Ahora Pablo no se rió. Estaba extremadamente serio. Agitó la cabeza, como queriendo despejar algo sus ideas.
—Sí —murmuró—. Es cierto. A veces, algunos de nosotros pensamos. Pero es precisamente por eso por lo que venimos a estos sitios y organizamos las Sesiones. ¿Ves todos estos carteles? Ellos nos hacen ver la realidad de lo que nos rodea, nos hacen pensar. Y luego bebemos, y nos drogamos, y nos acostamos con alguien o nos masturbamos, y durante un tiempo dejamos de pensar. ¿Sabes lo hermoso que es dejar de pensar, aunque tan solo sea por un instante? Uno se siente feliz, eternamente feliz. Aunque luego, cuando regreses, pienses que la felicidad ha durado demasiado poco. Pero cuando te vas de aquí lo haces dándole la espalda a los carteles, y parece que ya no importan tanto. Y esto te permite resistir un poco más.

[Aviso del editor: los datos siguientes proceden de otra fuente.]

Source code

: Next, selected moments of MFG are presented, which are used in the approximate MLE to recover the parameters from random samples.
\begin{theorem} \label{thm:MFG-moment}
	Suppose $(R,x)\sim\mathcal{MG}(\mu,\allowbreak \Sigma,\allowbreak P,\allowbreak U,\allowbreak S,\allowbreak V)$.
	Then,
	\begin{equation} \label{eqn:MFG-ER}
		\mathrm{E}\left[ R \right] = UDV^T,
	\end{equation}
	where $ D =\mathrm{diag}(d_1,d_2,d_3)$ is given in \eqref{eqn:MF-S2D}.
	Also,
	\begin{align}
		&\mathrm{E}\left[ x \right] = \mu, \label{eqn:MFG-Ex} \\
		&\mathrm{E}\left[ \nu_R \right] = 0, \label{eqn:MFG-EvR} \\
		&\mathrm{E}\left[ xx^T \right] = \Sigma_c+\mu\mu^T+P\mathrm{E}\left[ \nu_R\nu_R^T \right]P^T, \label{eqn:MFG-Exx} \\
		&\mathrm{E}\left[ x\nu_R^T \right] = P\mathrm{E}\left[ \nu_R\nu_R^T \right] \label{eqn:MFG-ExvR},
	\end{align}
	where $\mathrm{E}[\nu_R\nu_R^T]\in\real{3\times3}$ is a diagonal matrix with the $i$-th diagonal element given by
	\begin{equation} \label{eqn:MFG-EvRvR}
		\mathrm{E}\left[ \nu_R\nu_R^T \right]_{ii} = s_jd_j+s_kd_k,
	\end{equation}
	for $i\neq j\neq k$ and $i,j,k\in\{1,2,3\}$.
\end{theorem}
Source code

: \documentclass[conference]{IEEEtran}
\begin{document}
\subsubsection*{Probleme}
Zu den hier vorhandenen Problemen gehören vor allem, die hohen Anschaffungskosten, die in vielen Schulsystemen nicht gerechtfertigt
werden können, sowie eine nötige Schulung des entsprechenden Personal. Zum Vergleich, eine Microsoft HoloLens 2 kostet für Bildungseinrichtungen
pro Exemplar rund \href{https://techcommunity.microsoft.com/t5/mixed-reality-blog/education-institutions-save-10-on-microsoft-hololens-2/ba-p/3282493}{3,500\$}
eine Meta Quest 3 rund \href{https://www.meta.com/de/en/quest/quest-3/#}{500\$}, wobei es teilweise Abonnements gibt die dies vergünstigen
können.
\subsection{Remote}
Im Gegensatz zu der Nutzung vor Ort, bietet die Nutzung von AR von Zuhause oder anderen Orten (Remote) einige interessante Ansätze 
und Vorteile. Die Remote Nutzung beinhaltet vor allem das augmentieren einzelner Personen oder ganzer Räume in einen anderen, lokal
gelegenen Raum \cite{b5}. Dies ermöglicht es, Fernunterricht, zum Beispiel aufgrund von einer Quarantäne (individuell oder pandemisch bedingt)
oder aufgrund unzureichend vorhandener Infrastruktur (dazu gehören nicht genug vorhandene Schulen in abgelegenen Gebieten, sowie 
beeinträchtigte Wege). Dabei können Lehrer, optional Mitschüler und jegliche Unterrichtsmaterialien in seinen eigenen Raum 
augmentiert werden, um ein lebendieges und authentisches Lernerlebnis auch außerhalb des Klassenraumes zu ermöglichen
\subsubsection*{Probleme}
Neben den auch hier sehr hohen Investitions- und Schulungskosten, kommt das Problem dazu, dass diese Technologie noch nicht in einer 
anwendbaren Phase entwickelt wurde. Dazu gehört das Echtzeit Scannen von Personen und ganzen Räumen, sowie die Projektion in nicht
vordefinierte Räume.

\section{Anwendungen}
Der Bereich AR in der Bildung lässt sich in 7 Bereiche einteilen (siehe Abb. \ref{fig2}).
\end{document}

—Yo no me he sentido feliz —dijo quedamente Ana.
—Has tenido un mal viaje. Estabas tensa, enervada. Lo siento, yo no sabía... —recordó la crispación de su rostro, su sexo ensangrentado. Se echó un poco hacia atrás, como si quisiera descansar un peso que llevaba sobre sus hombros—. Ya lo dice Wooldrich, somos la Generación Sin Objetivo. Nacimos con una guerra, vivimos con la amenaza de otra en cualquier momento. A lo largo de todas nuestras vidas no hemos visto más que guerras locales, amenazas latentes de lo que puede convertirse en veinticuatro horas en una conflagración mundial. Nadie nos asegura que mañana mismo algún loco o algún exaltado no pulse el botón que lo desencadenará todo, y veamos llover las bombas sobre nuestras cabezas, o nos den un fusil y nos envíen a alguna lodosa trinchera... Muchos dicen que todo esto no es más que mera literatura derrotista, que Wooldrich está loco, que deberíamos razonar acerca de nuestro futuro. Razonar —crispó los labios—. Somos una generación desarraigada, manejada por unos incompetentes a quienes solo les importan los cuatro años renovables de su mandato, movidos por intereses económicos que van más allá de su propio razonamiento. Nos han puesto en un callejón sin salida. Y pretenden que avancemos al ritmo que nos marcan ellos, hasta darnos de narices contra la pared del fondo.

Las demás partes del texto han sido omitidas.